The witness exchanged insults with Ibrahim, Saddam's half brother, telling him "you killed a 14-year-old boy."
"Go to hell," replied Ibrahim, who was intelligence chief at the time.
"You and your children go to hell," the witness replied.
The judge then asked them to avoid such exchanges.
As the testimony continued, Saddam's lawyers objected that someone in the visitors' gallery was making threatening gestures and should be removed. Ibrahim leaped to his feet, spat in the direction of the gallery, and shouted, "These are criminals."
The judge ordered the person removed from the gallery.
Mohammed, fighting back tears, described how there had been "random arrests in the streets, all the forces of the (Baath) party, and Thursday became 'Judgment Day' and Dujail has become a battle front."
"Shootings started and nobody could leave or enter Dujail.
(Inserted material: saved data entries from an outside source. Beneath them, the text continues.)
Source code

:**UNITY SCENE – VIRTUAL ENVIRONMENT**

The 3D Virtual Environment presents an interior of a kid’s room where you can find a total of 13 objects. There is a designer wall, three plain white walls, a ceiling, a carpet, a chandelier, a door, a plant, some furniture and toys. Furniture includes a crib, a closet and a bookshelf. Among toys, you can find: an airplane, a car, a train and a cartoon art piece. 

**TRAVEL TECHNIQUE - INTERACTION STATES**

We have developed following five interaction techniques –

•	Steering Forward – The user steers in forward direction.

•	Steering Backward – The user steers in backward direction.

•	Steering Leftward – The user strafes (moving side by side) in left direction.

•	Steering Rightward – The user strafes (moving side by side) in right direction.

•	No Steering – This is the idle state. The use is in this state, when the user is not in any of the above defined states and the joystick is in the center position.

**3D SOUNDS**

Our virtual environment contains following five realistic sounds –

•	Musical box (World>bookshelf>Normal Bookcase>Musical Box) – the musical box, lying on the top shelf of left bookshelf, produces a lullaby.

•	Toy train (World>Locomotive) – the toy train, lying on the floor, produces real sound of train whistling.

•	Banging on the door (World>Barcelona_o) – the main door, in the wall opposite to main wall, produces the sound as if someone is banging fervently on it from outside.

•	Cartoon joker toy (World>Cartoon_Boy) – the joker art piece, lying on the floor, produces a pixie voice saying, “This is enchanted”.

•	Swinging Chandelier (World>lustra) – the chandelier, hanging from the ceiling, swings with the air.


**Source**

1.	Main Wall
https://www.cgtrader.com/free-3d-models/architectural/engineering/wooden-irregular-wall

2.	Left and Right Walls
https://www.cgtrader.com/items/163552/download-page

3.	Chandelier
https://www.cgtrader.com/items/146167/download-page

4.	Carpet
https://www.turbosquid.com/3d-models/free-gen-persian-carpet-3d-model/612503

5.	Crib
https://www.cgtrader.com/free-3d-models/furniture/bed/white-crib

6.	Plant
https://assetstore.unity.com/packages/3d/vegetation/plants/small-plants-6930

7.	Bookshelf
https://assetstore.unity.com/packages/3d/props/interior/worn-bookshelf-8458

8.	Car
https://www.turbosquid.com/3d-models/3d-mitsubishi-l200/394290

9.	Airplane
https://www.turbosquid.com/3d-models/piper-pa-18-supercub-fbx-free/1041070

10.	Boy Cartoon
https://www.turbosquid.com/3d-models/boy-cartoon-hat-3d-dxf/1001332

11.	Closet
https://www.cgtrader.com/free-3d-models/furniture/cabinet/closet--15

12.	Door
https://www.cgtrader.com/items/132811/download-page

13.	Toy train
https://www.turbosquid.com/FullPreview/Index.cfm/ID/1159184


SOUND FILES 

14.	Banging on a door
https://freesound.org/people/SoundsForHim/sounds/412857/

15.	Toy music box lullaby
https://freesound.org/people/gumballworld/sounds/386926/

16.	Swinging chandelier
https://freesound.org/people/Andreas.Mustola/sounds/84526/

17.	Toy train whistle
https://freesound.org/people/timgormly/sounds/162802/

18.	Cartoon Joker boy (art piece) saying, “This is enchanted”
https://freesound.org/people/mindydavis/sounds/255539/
At night, intelligence agents arrived headed by Barazan" Ibrahim, he said.
Ibrahim interrupted him: "I am a patriot and I was the head of the intelligence service of Iraq."
But Ibrahim also contested Mohammed's testimony, insisting there was no "Hall 63" and no place in the intelligence building large enough to accommodate as many prisoners as the witness said were there.
The second witness, Jawad Abdul-Aziz Jawad, who was only 10 when the assassination attempt occurred, testified that Iraqi helicopters attacked the town and used bulldozers to destroy the fields and orchards.
Jawad said Saddam's regime killed three of his brothers, one before the assassination attempt and two afterward.
Earlier, Mohammed said he was told that Saddam asked a 15-year-old boy if he knew who he was. "He said 'Saddam'. Then Saddam hit him in the head with an ash tray."
The testimony drew an angry response from Saddam, who suggested that Mohammed needed psychiatric treatment and accused the court of bowing to American pressure.
"When the revolution of the heroic Iraq arrives, you will be held accountable," Saddam warned the chief judge.
"This is an insult to the court," Amin responded. "We are searching for the truth."
Saddam told Amin he hoped "that you will endure my frankness."
"How can a judge like yourself accept a situation like this?" Saddam asked. "This game must not continue. If you want Saddam Hussein's neck, you can have it. I have exercised my constitutional prerogatives after I had been the target of an armed attack.
When Mohammed objected to some of Saddam's remarks, the former president snapped: "Do not interrupt me, son."
FOX News' Dana Lewis and The Associated Press contributed to this report.